Exercise requirements. Below are records. Copy every line with "default" in it.

Records shown.
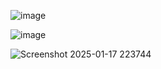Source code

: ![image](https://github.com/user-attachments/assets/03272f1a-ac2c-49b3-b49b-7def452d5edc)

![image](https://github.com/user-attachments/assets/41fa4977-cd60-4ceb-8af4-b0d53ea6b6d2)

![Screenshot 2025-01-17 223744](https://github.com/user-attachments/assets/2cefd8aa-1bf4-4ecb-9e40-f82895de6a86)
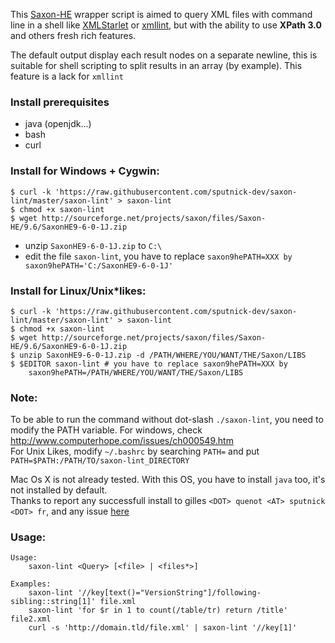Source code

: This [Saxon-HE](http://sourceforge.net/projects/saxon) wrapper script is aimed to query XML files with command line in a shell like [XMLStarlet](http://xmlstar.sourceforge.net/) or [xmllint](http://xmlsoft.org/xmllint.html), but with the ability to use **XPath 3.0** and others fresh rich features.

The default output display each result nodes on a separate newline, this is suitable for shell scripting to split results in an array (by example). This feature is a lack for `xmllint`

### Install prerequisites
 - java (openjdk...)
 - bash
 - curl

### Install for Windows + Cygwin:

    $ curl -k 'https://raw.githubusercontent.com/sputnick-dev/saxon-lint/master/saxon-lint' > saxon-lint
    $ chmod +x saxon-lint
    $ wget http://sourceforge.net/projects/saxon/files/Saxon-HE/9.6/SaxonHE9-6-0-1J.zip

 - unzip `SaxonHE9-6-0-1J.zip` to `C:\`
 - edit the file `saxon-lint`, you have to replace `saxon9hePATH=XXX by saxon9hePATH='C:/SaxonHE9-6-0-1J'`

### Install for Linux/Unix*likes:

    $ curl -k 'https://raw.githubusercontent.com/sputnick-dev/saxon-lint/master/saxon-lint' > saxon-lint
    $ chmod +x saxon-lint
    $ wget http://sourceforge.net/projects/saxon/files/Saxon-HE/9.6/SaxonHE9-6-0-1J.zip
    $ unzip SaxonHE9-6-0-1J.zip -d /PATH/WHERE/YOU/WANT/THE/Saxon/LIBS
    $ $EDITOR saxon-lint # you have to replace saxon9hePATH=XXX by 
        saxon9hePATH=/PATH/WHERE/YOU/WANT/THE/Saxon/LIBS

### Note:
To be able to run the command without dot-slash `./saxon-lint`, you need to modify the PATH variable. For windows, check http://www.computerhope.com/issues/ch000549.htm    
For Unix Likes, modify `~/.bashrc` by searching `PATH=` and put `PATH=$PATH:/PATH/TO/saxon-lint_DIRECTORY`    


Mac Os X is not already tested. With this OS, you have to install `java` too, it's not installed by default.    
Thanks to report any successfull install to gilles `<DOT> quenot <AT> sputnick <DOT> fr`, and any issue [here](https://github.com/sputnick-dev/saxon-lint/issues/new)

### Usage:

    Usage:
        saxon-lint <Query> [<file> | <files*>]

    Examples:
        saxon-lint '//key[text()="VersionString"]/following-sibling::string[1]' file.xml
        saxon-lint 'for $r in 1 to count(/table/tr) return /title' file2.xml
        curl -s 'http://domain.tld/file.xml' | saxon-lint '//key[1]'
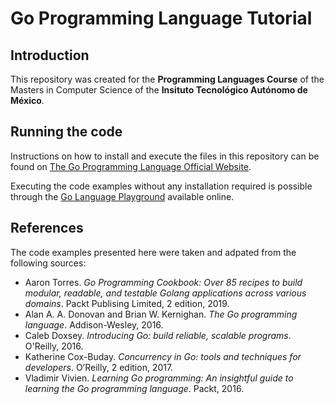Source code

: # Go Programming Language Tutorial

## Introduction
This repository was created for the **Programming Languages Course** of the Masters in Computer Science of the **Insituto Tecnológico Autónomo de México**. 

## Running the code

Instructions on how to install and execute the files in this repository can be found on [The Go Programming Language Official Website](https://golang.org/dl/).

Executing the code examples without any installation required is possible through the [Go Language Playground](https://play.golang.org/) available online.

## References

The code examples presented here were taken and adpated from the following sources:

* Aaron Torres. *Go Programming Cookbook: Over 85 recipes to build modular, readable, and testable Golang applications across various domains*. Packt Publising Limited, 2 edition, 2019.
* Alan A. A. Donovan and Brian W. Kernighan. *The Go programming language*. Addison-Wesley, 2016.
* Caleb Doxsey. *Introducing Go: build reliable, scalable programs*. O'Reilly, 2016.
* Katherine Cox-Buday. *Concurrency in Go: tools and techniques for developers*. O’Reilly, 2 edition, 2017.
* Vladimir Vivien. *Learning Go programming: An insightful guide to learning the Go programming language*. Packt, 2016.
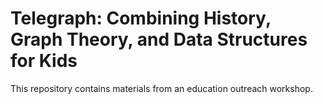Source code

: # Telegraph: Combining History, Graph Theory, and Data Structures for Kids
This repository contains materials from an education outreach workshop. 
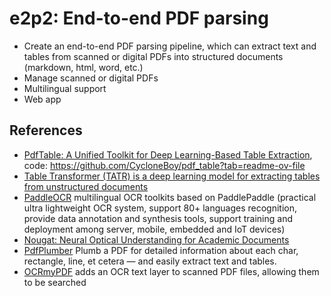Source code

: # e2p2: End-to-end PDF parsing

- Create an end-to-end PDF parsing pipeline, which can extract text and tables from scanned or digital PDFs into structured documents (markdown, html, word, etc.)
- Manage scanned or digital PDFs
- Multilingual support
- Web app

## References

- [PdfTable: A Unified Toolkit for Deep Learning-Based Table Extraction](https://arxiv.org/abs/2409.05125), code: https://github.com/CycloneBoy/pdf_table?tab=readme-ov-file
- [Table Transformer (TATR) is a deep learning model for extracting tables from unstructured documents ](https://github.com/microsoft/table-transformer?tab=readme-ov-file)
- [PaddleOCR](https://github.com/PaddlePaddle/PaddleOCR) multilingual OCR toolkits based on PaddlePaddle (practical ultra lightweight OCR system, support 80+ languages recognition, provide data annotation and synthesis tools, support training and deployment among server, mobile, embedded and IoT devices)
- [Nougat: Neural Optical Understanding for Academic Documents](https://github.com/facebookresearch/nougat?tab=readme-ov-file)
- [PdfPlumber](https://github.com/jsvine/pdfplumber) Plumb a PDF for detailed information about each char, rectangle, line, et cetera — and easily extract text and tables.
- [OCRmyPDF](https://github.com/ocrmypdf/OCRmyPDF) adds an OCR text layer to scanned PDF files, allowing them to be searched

Answer to this exercise.
The default output display each result nodes on a separate newline, this is suitable for shell scripting to split results in an array (by example). This feature is a lack for `xmllint`
Mac Os X is not already tested. With this OS, you have to install `java` too, it's not installed by default.    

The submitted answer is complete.